The cost of insuring European investment-grade corporate debt rose to the highest since October 2013 as low commodity prices spur concerns about borrowings at energy, metals and mining companies.
The Markit iTraxx Europe Index of credit-default swaps on 125 highly rated companies rose for a third day and surpassed 100 basis points for the first time in more than two years, according to data compiled by Bloomberg. The four basis-points climb extended this year’s increase to 24 basis points.
Swaps tied to miners Anglo American Plc and Glencore International AG, and oil company Repsol SA, have led this year’s increases as China’s cooling economy cuts commodity prices to near 25-year lows. Slower growth in the world’s second-biggest economy is also causing concern about banks’ exposure to the commodities sector.

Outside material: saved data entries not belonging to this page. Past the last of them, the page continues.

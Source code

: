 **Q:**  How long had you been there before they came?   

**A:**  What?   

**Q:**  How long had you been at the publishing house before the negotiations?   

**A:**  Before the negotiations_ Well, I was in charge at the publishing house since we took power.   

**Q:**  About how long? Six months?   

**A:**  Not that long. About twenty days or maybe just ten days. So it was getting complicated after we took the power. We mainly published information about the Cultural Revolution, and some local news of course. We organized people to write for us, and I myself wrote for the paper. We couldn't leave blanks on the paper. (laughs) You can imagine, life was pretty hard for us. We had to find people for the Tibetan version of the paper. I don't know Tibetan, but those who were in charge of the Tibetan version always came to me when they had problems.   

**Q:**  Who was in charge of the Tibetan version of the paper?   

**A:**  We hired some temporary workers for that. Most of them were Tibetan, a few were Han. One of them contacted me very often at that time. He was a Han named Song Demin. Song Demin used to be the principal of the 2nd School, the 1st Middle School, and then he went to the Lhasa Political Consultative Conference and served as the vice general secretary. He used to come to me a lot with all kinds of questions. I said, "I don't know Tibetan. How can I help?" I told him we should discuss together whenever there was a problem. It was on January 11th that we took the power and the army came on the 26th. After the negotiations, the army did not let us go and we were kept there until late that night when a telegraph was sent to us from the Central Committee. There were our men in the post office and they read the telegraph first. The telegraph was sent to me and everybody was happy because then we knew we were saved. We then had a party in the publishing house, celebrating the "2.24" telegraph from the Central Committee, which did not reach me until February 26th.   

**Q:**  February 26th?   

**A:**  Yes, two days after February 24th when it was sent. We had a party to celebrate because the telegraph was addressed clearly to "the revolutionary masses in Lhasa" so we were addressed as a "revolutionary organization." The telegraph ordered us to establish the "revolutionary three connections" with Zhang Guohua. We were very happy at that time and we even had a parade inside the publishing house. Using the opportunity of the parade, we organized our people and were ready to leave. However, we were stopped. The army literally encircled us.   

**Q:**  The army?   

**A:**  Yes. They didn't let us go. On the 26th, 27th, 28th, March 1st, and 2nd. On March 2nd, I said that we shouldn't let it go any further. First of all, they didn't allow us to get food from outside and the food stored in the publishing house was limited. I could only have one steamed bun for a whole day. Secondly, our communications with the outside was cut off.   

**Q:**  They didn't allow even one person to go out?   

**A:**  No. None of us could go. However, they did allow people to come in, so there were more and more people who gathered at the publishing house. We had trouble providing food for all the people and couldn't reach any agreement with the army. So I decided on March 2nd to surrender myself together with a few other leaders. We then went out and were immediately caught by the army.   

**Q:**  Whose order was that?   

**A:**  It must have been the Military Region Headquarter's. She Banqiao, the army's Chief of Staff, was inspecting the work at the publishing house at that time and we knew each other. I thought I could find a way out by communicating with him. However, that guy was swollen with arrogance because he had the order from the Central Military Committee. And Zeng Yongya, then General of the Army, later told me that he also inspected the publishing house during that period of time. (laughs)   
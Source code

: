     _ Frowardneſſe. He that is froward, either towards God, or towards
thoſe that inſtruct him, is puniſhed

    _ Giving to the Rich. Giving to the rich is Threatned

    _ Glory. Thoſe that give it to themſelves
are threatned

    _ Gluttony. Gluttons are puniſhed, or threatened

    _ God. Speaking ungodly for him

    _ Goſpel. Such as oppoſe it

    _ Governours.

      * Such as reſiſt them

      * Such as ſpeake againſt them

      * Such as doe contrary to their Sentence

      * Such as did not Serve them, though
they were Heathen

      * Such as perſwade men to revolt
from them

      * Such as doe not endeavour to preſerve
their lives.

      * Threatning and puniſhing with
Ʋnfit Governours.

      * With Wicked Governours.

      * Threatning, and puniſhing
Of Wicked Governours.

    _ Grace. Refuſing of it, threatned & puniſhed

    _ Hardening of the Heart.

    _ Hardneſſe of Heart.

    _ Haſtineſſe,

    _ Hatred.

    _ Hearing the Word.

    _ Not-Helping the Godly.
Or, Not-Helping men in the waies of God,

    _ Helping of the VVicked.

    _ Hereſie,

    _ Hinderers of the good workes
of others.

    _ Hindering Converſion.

“The continued decline in energy and commodity prices, which is connected to China’s slowdown, is putting pressure on companies,” said Craig Veysey, head of fixed income for the private wealth arm of Sanlam Group, which manages about 40 billion pounds ($58 billion) of assets. “It’s not just those in that sector, but banks as well.”
Low bond liquidity is also driving more investors to buy credit-default swaps to hedge risk from debt they are unable to sell, London-based Veysey said.
The Markit iTraxx Europe Crossover Index of default swaps on non-investment grade companies surpassed 400 basis points for the first time in more than a year. A gauge of credit-default swaps on investment-grade financial companies rose six basis points to 103 basis points, the highest in about two years.